Elle réitérait les trois moyens suivants

- nullité de la demande initiale dite requête en liquidation judiciaire enrôlée au greffe le 17 septembre 1998,

- irrecevabilité de M. Maréchal sur son exception d'incompétence matérielle et sa demande de renvoi,

- à titre subsidiaire et par révocation, constater le défaut de toute qualification commerciale de M. Christian Maréchal.

Par mémoires reçus au greffe les 29 mars et 30 avril 1999, M. Christian Maréchal conclut à voir déclarer la société de droit allemand Union Tank Eckstein Gmbh & Co irrecevable, en tout cas mal fondée en son contredit,

- à l'en débouter, ainsi que de ses fins et conclusions,

- dire n'y avoir lieu à évocation,

- à titre subsidiaire en cas d'évocation,

- réserver à M. Maréchal de conclure sur le fond,

- en tout cas, condamner la société de droit allemand, Union Tank Eckstein Gmbh & Co, auteur du contredit, lui payer une indemnité de 10.000 F sur le fondement de l'article 700 du NCPC, à supporter les entiers frais et dépens de première instance et d'appel.

Il réplique :

- qu'il était commerçant du 15 décembre 1994 au 29 septembre 1997, date de sa radiation du Registre du Commerce et des Sociétés, et que son activité s'exerçait sous le nom commercial "Agence Commerciale",

- qu'à la suite de la cessation de son activité et de sa radiation du Registre du Commerce et des Sociétés, il a retrouvé un statut de salarié, mais que sa demande de mise en liquidation judiciaire a été faite dans le délai d'un an suivant la cessation de son activité commerciale antérieure,

- que la chambre commerciale du tribunal de grande instance de Saverne est donc parfaitement compétente et cette compétence d'attribution est une compétence exclusive d'ordre public, de sorte que le premier juge devait soulever d'office son incompétence et qu'il pouvait le faire sans inviter les parties à débattre préalablement de cette question.

En date du 17 mars 1999, le Procureur Général conclut à :

- voir déclarer le contredit recevable,

- dire que la juridiction civile est compétente pour statuer,

- évoquer,

- et rejeter la requête de M. Christian Maréchal en le condamnant aux frais et dépens de la procédure.
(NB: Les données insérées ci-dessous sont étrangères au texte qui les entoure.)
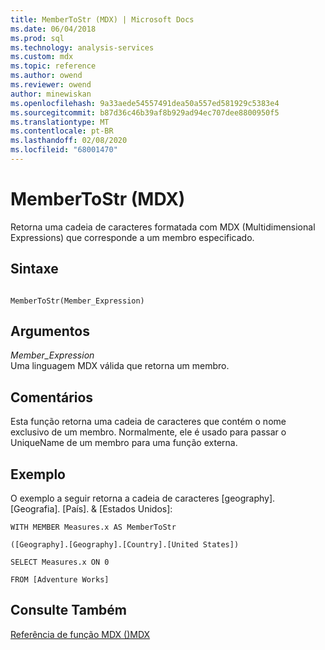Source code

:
 ```yaml
---
title: MemberToStr (MDX) | Microsoft Docs
ms.date: 06/04/2018
ms.prod: sql
ms.technology: analysis-services
ms.custom: mdx
ms.topic: reference
ms.author: owend
ms.reviewer: owend
author: minewiskan
ms.openlocfilehash: 9a33aede54557491dea50a557ed581929c5383e4
ms.sourcegitcommit: b87d36c46b39af8b929ad94ec707dee8800950f5
ms.translationtype: MT
ms.contentlocale: pt-BR
ms.lasthandoff: 02/08/2020
ms.locfileid: "68001470"
---
```

# <a name="membertostr-mdx"></a>MemberToStr (MDX)


  Retorna uma cadeia de caracteres formatada com MDX (Multidimensional Expressions) que corresponde a um membro especificado.  
  
## <a name="syntax"></a>Sintaxe  
  
```  
  
MemberToStr(Member_Expression)   
```  
  
## <a name="arguments"></a>Argumentos  
 *Member_Expression*  
 Uma linguagem MDX válida que retorna um membro.  
  
## <a name="remarks"></a>Comentários  
 Esta função retorna uma cadeia de caracteres que contém o nome exclusivo de um membro. Normalmente, ele é usado para passar o UniqueName de um membro para uma função externa.  
  
## <a name="example"></a>Exemplo  
 O exemplo a seguir retorna a cadeia de caracteres [geography]. [Geografia]. [País]. & [Estados Unidos]:  
  
 `WITH MEMBER Measures.x AS MemberToStr`  
  
 `([Geography].[Geography].[Country].[United States])`  
  
 `SELECT Measures.x ON 0`  
  
 `FROM [Adventure Works]`  
  
## <a name="see-also"></a>Consulte Também  
 [Referência de função MDX &#40;&#41;MDX](../mdx/mdx-function-reference-mdx.md)  
  
  
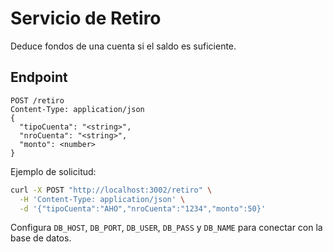 # Servicio de Retiro

Deduce fondos de una cuenta si el saldo es suficiente.

## Endpoint

```
POST /retiro
Content-Type: application/json
{
  "tipoCuenta": "<string>",
  "nroCuenta": "<string>",
  "monto": <number>
}
```

Ejemplo de solicitud:

```bash
curl -X POST "http://localhost:3002/retiro" \
  -H 'Content-Type: application/json' \
  -d '{"tipoCuenta":"AHO","nroCuenta":"1234","monto":50}'
```

Configura `DB_HOST`, `DB_PORT`, `DB_USER`, `DB_PASS` y `DB_NAME` para conectar con la base de datos.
Il se fonde sur la qualité d'agent commercial de M. Christian Maréchal pour constater qu'il n'a pas la qualité de commerçant.

Sur ce,

Vu le dossier de la procédure, les pièces régulièrement versées au dossier et les mémoires des parties auxquels la cour se réfère pour plus ample exposé de leurs moyens,

Attendu que M. Christian Maréchal s'est fait immatriculer au Registre du Commerce et des Sociétés le 27 janvier 1995, déclarant exercer une activité de "achat, vente, distribution de tout moyen, tout produit, non périssable" ainsi que "conseil en gestion d'entreprise", depuis le 15 décembre 1994 ;

qu'il a fait l'objet d'une radiation du Registre du Commerce et des Sociétés le 17 octobre 1997 à compter du 29 septembre précédent pour "cessation d'activité dans le ressort".

Attendu que par requête présentée le 16 septembre 1998, il a saisi le tribunal de grande instance de Saverne d'une requête aux fins de voir constater son état de cessation des paiements et d'ouvrir à son encontre une procédure de liquidation judiciaire, visant l'article 17 de la loi du 25 janvier 1985.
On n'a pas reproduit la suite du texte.